The Government should continue with its Universal Credit (UC) programme but implement ‘far-reaching’ reforms to address flaws in the policy, a think tank has concluded.

The Resolution Foundation has published its final report into Universal Credit supporting the core principles behind the programme. However, it finds changes to the scheme would help more people into work and tackle low pay.

David Finch, senior economic analyst at the Resolution Foundation, said: ‘Universal Credit holds many advantages over the current benefit system. But it hasn’t caught up with big changes in the UK’s labour market, such as rising in-work poverty.

‘The government’s flagship welfare reform programme needs a reboot so that it can deal with the big labour market challenges of the next decade and beyond, such as helping people escape low pay, rather than try to tackle the problems of the past.’

Making it work outlines a package of reforms that could help 460,000 more people into work over the next ten years. This is nearly double the employment gains currently projected for the welfare programme.

The proposals include:

• Introducing a new work allowance for second earners in families;
• Significantly increasing work allowances for single parents who rent; and
• Increasing childcare support for working parents with children under the age of three to 95% of their childcare costs.

It also recommends Council Tax Support is incorporated into Universal Credit to reduce administration costs by up to £500m.
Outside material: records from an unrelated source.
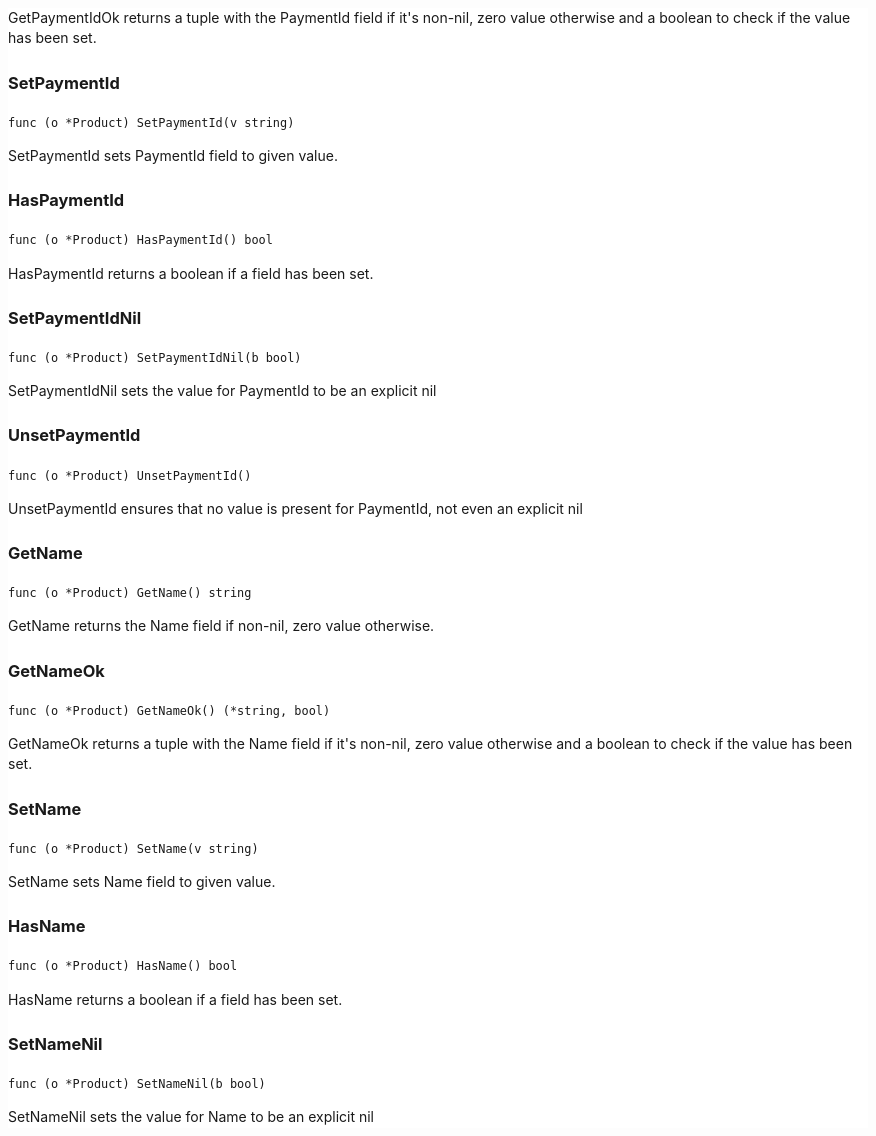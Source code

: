 GetPaymentIdOk returns a tuple with the PaymentId field if it's non-nil, zero value otherwise
and a boolean to check if the value has been set.

### SetPaymentId

`func (o *Product) SetPaymentId(v string)`

SetPaymentId sets PaymentId field to given value.

### HasPaymentId

`func (o *Product) HasPaymentId() bool`

HasPaymentId returns a boolean if a field has been set.

### SetPaymentIdNil

`func (o *Product) SetPaymentIdNil(b bool)`

 SetPaymentIdNil sets the value for PaymentId to be an explicit nil

### UnsetPaymentId
`func (o *Product) UnsetPaymentId()`

UnsetPaymentId ensures that no value is present for PaymentId, not even an explicit nil
### GetName

`func (o *Product) GetName() string`

GetName returns the Name field if non-nil, zero value otherwise.

### GetNameOk

`func (o *Product) GetNameOk() (*string, bool)`

GetNameOk returns a tuple with the Name field if it's non-nil, zero value otherwise
and a boolean to check if the value has been set.

### SetName

`func (o *Product) SetName(v string)`

SetName sets Name field to given value.

### HasName

`func (o *Product) HasName() bool`

HasName returns a boolean if a field has been set.

### SetNameNil

`func (o *Product) SetNameNil(b bool)`

 SetNameNil sets the value for Name to be an explicit nil
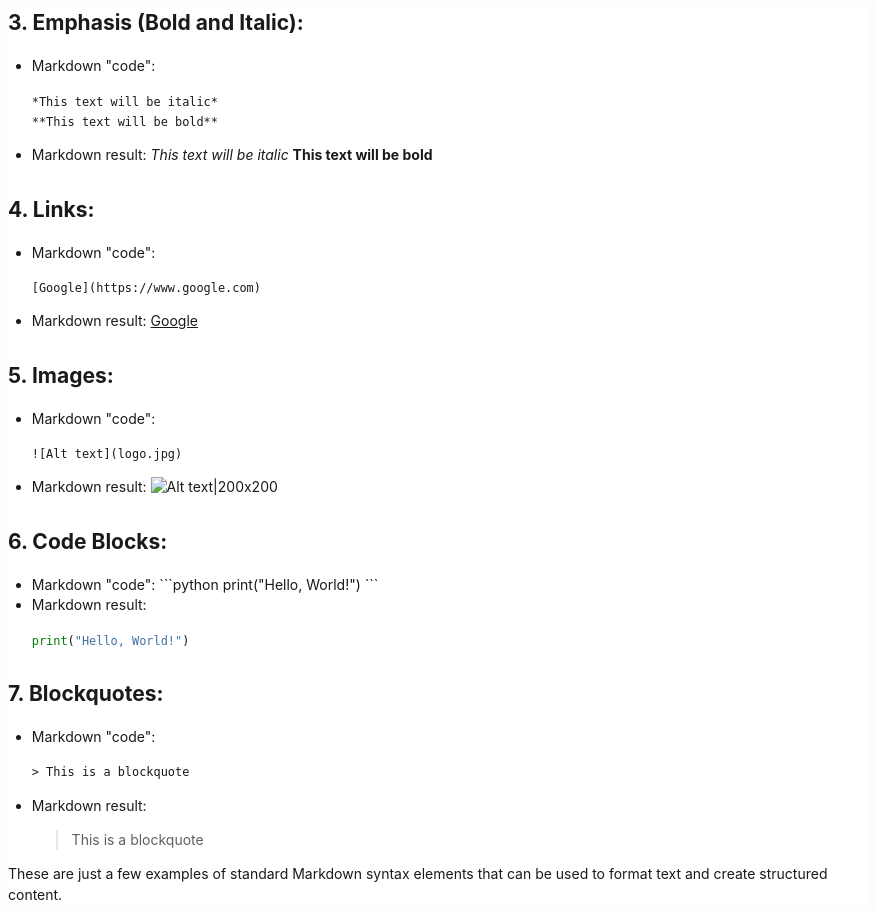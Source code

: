 ## 3. Emphasis (Bold and Italic):
   - Markdown "code":
     ```
     *This text will be italic*
     **This text will be bold**
     ```
   - Markdown result:
     *This text will be italic*
     **This text will be bold**

## 4. Links:
   - Markdown "code":
     ```
     [Google](https://www.google.com)
     ```
   - Markdown result:
     [Google](https://www.google.com)

## 5. Images:
   - Markdown "code":
     ```
     ![Alt text](logo.jpg)
     ```
   - Markdown result:
     ![Alt text|200x200](logo.jpg)

## 6. Code Blocks:
   - Markdown "code":
     \`\`\`python
     print("Hello, World!")
     \`\`\`
   - Markdown result:
     ```python
     print("Hello, World!")
     ```

## 7. Blockquotes:
   - Markdown "code":
     ```
     > This is a blockquote
     ```
   - Markdown result:
     > This is a blockquote

These are just a few examples of  standard Markdown syntax elements that can be used to format text and create structured content.
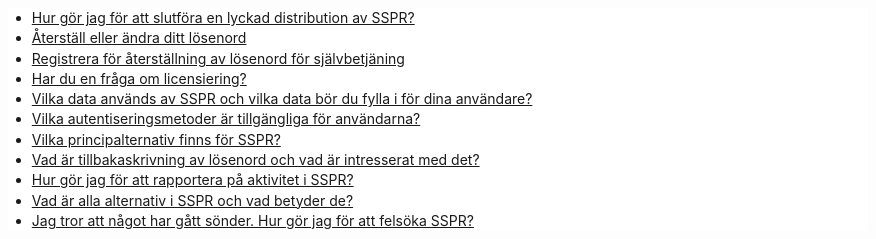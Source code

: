 * [Hur gör jag för att slutföra en lyckad distribution av SSPR?](active-directory-passwords-best-practices.md)
* [Återställ eller ändra ditt lösenord](active-directory-passwords-update-your-own-password.md)
* [Registrera för återställning av lösenord för självbetjäning](active-directory-passwords-reset-register.md)
* [Har du en fråga om licensiering?](active-directory-passwords-licensing.md)
* [Vilka data används av SSPR och vilka data bör du fylla i för dina användare?](active-directory-passwords-data.md)
* [Vilka autentiseringsmetoder är tillgängliga för användarna?](active-directory-passwords-how-it-works.md#authentication-methods)
* [Vilka principalternativ finns för SSPR?](active-directory-passwords-policy.md)
* [Vad är tillbakaskrivning av lösenord och vad är intresserat med det?](active-directory-passwords-writeback.md)
* [Hur gör jag för att rapportera på aktivitet i SSPR?](active-directory-passwords-reporting.md)
* [Vad är alla alternativ i SSPR och vad betyder de?](active-directory-passwords-how-it-works.md)
* [Jag tror att något har gått sönder. Hur gör jag för att felsöka SSPR?](active-directory-passwords-troubleshoot.md)
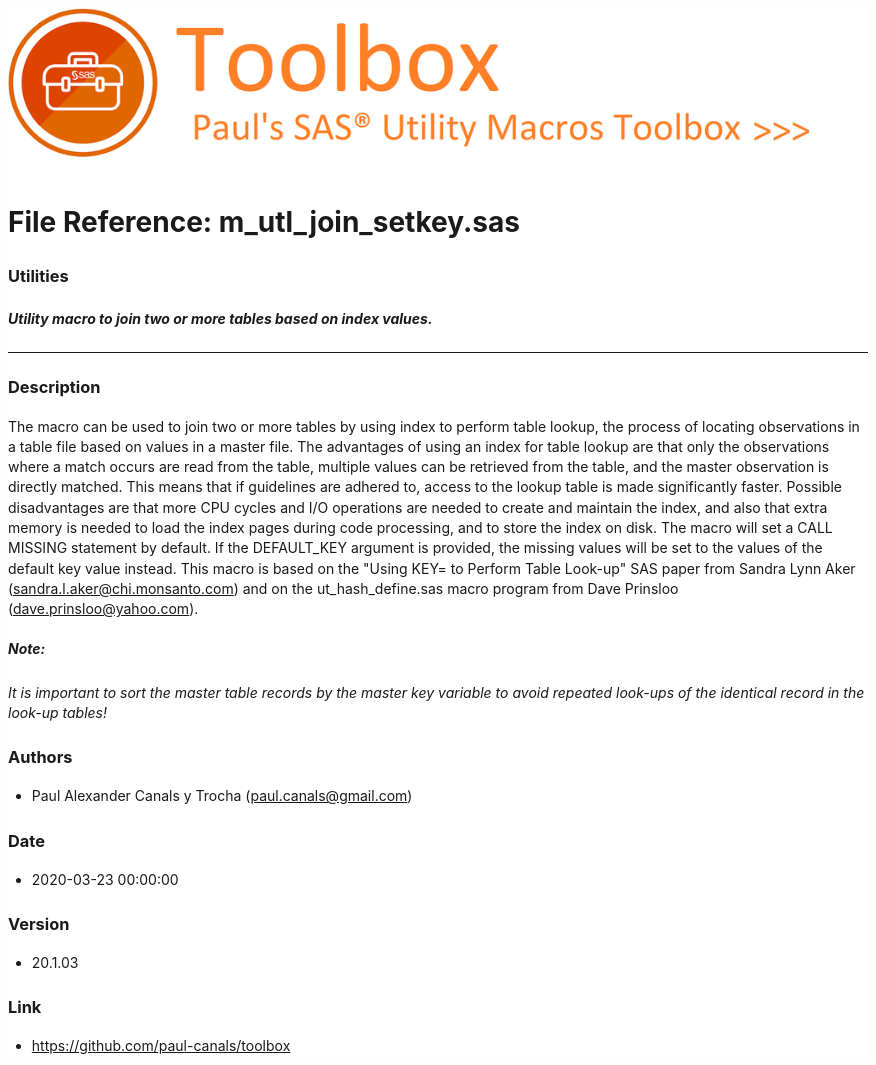 ![../misc/images/doc_banner.png](../misc/images/doc_banner.png)
# 
# File Reference: m_utl_join_setkey.sas

### Utilities

##### Utility macro to join two or more tables based on index values.

***

### Description
The macro can be used to join two or more tables by using index to perform table lookup, the process of locating observations in a table file based on values in a master file. The advantages of using an index for table lookup are that only the observations where a match occurs are read from the table, multiple values can be retrieved from the table, and the master observation is directly matched. This means that if guidelines are adhered to, access to the lookup table is made significantly faster. Possible disadvantages are that more CPU cycles and I/O operations are needed to create and maintain the index, and also that extra memory is needed to load the index pages during code processing, and to store the index on disk. The macro will set a CALL MISSING statement by default. If the DEFAULT_KEY argument is provided, the missing values will be set to the values of the default key value instead. This macro is based on the "Using KEY= to Perform Table Look-up" SAS paper from Sandra Lynn Aker (sandra.l.aker@chi.monsanto.com) and on the ut_hash_define.sas macro program from Dave Prinsloo (dave.prinsloo@yahoo.com).

##### *Note:*
*It is important to sort the master table records by the master key variable to avoid repeated look-ups of the identical record in the look-up tables!*

### Authors
* Paul Alexander Canals y Trocha (paul.canals@gmail.com)

### Date
* 2020-03-23 00:00:00

### Version
* 20.1.03

### Link
* https://github.com/paul-canals/toolbox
‘The reforms set out in this review build on the existing strengths of Universal Credit, such as the simplicity that should be achieved by merging six benefits into one,’ said Nick Timmins, chair of the review.

‘But the current design of Universal Credit contains flaws and it also carries some risks – for example that some people might reduce their hours of work at the taxpayer’s expense. A new government provides the perfect opportunity to address such issues before millions of people are moved on to the new system.’